SpaceX has lost more than $37 billion since inception, per its own S-1. It lost $4.9 billion in 2025 alone on $18 billion in revenue, per Reuters. The company that Wall Street is pricing at $1.75 trillion is hemorrhaging cash at historic speed — and the AI bet is driving it.
Starship Is the Lynchpin — And It's Behind Schedule
Every part of this plan — orbital data centers, the NASA Artemis moon landings, Mars ambitions — depends on Starship working reliably at scale. According to Scientific American, Starship's development is delayed.
SpaceX is contracted to deliver a Starship-based Human Landing System for NASA's Artemis IV mission, targeted for 2028. Precursor Earth-orbit tests are scheduled for Artemis III next year. If Starship continues slipping, that entire timeline collapses — both the NASA contracts and the orbital AI infrastructure roadmap.

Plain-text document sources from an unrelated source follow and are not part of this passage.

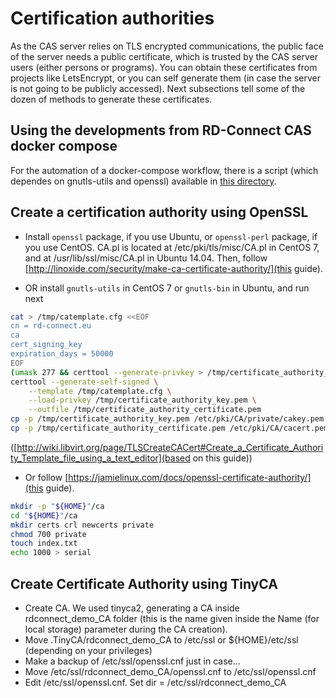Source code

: # Certification authorities

As the CAS server relies on TLS encrypted communications, the public face of the server needs a public certificate, which is trusted by the CAS server users (either persons or programs). You can obtain these certificates from projects like LetsEncrypt, or you can self generate them (in case the server is not going to be publicly accessed). Next subsections tell some of the dozen of methods to generate these certificates.

## Using the developments from RD-Connect CAS docker compose

For the automation of a docker-compose workflow, there is a script (which dependes on gnutls-utils and openssl) available in [this directory](https://github.com/inab/rd-connect_cas-dockerfiles/tree/master/rd-connect-common-key-generator/rd-connect_ca).

## Create a certification authority using OpenSSL

* Install `openssl` package, if you use Ubuntu, or `openssl-perl` package, if you use CentOS. CA.pl is located at /etc/pki/tls/misc/CA.pl in CentOS 7, and at /usr/lib/ssl/misc/CA.pl in Ubuntu 14.04. Then, follow [http://linoxide.com/security/make-ca-certificate-authority/](this guide).

* OR install `gnutls-utils` in CentOS 7 or `gnutls-bin` in Ubuntu, and run next 

```bash
cat > /tmp/catemplate.cfg <<EOF
cn = rd-connect.eu
ca
cert_signing_key
expiration_days = 50000
EOF
(umask 277 && certtool --generate-privkey > /tmp/certificate_authority_key.pem)
certtool --generate-self-signed \
	--template /tmp/catemplate.cfg \
	--load-privkey /tmp/certificate_authority_key.pem \
	--outfile /tmp/certificate_authority_certificate.pem
cp -p /tmp/certificate_authority_key.pem /etc/pki/CA/private/cakey.pem
cp -p /tmp/certificate_authority_certificate.pem /etc/pki/CA/cacert.pem
```


([http://wiki.libvirt.org/page/TLSCreateCACert#Create_a_Certificate_Authority_Template_file_using_a_text_editor](based on this guide))


* Or follow [https://jamielinux.com/docs/openssl-certificate-authority/](this guide).

  
```bash
mkdir -p "${HOME}"/ca
cd "${HOME}"/ca
mkdir certs crl newcerts private
chmod 700 private
touch index.txt
echo 1000 > serial
```

## Create Certificate Authority using TinyCA
* Create CA. We used tinyca2, generating a CA inside rdconnect_demo_CA folder (this is the name given inside the Name (for local storage) parameter during the CA creation).
* Move .TinyCA/rdconnect_demo_CA to /etc/ssl or ${HOME}/etc/ssl (depending on your privileges)
* Make a backup of /etc/ssl/openssl.cnf just in case...
* Move /etc/ssl/rdconnect_demo_CA/openssl.cnf to /etc/ssl/openssl.cnf
* Edit /etc/ssl/openssl.cnf. Set dir = /etc/ssl/rdconnect_demo_CA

The Hill reported that SpaceX's near-to-mid-term growth plan depends heavily on both Starlink and Starship. Starlink is the one proven engine — it generated $11 billion in 2025, more than half of all company revenue. Everything else is a bet.
NASA Could Pay the Price
Scientific American raised a question that deserves more attention: what happens to NASA's Artemis program if SpaceX's AI pivot consumes all available resources?
Space historian Jordan Bimm of the University of Chicago framed the uncertainty: it's unclear whether "space is going to be the place where AI is used, or AI is going to be the means for us to do more in space."
SpaceX is also a major Pentagon contractor, supplying the military-grade Starshield version of Starlink and handling most U.S. defense launches. The company operates simultaneously as a defense contractor, an AI company, a satellite internet provider, and a rocket manufacturer — all with one man serving as CEO, CTO, AND chairman of the board.
TechCrunch noted that Musk will hold all three titles when SpaceX goes public. There is no independent check on Musk's decision-making built into the corporate structure. For a company seeking public investor money, that's a significant governance risk.
The Numbers Don't Hide
Most tech media is framing this as "SpaceX's exciting AI transformation."
The data tells a different story: SpaceX is raising $75 billion from retail and institutional investors to fund an AI spending spree that has already lost billions, acquiring companies at valuations that would make institutional investors pause, while its critical infrastructure (Starship) is delayed, and its CEO has zero board-level accountability.
The Cursor deal alone — $60 billion for a startup — is the kind of number that should trigger serious questions from IPO underwriters.
What This Means
If you're a taxpayer, you care because NASA's moon program hangs on Starship delivery schedules that are now competing with Musk's AI ambitions for attention and resources.
If you're considering investing, you're being asked to buy into a $1.75 trillion valuation on a company losing $4.9 billion a year, whose highest-growth segment (Starlink) is already mature, and whose AI division is growing at one-third the speed of its competitors.
The orbital data center idea might genuinely be the future. Or it might be the most expensive speculative pitch in IPO history. Right now, nobody — not SpaceX, not Wall Street, not NASA — actually knows which one it is.